==== Given information

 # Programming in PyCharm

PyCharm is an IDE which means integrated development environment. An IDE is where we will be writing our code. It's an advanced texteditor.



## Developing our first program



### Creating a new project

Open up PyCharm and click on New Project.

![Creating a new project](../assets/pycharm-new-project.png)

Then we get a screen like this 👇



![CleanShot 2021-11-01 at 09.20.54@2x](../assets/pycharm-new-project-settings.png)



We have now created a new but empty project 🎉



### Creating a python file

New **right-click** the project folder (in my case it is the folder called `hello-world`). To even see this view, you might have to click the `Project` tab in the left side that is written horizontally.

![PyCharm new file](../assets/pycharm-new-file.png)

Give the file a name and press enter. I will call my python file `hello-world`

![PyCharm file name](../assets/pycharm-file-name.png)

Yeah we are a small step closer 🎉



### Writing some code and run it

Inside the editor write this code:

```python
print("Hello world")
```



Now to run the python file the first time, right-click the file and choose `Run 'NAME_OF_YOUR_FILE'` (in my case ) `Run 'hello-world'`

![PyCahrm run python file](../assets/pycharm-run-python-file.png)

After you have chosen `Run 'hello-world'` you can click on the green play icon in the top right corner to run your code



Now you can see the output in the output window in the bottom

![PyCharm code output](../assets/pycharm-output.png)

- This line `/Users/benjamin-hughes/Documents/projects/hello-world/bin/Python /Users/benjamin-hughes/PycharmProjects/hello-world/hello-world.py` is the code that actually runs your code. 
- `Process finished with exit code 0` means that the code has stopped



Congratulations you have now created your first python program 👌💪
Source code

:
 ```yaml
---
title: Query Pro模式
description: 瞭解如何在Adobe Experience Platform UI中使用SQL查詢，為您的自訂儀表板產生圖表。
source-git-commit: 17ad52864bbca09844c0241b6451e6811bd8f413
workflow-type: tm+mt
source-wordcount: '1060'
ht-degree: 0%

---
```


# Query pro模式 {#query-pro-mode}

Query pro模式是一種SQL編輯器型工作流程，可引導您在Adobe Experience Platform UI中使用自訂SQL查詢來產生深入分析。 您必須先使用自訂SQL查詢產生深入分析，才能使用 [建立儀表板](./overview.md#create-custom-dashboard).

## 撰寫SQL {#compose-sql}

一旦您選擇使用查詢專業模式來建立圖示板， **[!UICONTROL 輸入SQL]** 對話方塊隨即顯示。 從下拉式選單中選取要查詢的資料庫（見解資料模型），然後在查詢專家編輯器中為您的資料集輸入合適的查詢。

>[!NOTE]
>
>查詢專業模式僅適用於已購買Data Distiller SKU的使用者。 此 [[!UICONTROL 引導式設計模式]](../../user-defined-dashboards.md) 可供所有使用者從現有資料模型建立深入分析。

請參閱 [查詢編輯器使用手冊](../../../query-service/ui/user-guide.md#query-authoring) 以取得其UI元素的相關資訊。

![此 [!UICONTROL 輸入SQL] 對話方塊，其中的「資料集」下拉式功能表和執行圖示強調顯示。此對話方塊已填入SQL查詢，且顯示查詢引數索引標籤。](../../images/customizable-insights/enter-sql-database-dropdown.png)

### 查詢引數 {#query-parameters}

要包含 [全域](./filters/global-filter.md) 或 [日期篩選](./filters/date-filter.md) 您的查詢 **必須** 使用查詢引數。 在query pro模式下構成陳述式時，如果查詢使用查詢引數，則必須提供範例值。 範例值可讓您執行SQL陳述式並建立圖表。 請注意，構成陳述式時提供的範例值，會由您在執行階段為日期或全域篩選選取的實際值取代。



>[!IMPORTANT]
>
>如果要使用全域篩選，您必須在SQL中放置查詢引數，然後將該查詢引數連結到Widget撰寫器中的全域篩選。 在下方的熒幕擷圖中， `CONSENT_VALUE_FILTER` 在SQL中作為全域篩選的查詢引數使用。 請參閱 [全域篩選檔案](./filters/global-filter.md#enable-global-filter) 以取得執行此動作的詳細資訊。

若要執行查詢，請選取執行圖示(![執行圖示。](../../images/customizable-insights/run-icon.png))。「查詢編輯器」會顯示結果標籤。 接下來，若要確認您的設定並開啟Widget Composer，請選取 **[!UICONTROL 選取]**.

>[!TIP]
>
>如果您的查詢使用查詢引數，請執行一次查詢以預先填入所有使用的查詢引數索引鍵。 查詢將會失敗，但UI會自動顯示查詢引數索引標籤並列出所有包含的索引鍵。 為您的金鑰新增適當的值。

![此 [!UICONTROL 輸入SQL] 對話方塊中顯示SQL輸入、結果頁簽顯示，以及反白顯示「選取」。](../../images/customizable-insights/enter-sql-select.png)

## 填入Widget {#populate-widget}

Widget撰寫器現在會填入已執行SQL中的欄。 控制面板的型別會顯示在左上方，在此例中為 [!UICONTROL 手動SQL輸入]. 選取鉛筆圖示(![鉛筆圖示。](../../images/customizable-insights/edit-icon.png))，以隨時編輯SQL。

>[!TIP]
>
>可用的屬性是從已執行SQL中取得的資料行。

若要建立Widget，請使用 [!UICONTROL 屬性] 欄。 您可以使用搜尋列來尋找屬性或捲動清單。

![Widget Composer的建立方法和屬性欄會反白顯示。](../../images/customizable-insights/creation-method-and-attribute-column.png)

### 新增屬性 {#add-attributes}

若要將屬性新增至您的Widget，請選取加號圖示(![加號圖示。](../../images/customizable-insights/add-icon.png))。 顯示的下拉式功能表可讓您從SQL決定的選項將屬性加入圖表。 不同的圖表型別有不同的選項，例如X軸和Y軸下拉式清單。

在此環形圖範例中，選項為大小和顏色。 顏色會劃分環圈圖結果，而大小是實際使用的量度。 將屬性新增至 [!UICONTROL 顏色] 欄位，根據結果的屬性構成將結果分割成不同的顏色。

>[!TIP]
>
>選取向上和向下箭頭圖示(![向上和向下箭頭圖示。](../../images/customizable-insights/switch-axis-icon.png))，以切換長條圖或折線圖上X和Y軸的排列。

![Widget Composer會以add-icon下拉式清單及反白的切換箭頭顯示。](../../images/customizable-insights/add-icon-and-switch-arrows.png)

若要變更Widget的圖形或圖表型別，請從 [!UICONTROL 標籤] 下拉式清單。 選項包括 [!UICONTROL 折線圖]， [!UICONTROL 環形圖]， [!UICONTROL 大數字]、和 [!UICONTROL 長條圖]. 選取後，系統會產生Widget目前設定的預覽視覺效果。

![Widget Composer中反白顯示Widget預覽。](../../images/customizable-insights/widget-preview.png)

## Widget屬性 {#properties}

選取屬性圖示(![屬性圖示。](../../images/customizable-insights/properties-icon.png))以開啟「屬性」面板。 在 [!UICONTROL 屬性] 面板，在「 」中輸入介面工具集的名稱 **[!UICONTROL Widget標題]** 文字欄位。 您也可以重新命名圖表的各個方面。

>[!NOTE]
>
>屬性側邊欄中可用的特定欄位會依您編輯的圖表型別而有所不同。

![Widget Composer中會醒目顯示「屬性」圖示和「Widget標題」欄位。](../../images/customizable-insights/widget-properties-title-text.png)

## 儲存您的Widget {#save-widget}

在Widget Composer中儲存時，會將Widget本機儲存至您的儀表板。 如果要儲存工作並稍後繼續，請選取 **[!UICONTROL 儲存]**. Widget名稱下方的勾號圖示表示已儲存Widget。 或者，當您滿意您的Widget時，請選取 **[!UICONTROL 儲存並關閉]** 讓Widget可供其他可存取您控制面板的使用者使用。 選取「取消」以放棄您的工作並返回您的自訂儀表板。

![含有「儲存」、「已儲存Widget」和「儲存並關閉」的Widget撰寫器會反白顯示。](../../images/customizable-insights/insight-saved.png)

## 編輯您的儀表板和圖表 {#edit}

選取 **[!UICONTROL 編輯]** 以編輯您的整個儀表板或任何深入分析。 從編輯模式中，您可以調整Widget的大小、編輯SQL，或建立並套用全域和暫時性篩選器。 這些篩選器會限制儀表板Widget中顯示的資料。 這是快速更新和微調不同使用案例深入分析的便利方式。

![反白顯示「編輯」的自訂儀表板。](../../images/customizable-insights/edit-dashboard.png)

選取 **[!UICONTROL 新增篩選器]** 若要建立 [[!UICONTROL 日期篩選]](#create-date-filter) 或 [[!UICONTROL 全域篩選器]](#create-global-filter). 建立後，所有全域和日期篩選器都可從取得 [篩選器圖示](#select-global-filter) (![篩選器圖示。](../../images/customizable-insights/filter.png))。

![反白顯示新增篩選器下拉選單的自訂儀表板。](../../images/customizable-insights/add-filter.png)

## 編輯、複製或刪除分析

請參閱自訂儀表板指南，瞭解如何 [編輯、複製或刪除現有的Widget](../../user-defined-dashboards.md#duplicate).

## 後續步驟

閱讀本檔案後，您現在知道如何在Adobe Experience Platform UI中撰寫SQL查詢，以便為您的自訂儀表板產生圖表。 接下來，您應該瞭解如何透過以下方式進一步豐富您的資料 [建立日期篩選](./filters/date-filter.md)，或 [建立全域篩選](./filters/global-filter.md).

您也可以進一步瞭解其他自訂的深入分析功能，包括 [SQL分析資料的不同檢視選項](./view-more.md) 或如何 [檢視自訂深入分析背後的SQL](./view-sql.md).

========

> [Brief]: Please give, as a single number with nothing added, the count of lines in the records that contain the word "title".

> [Task output]: 2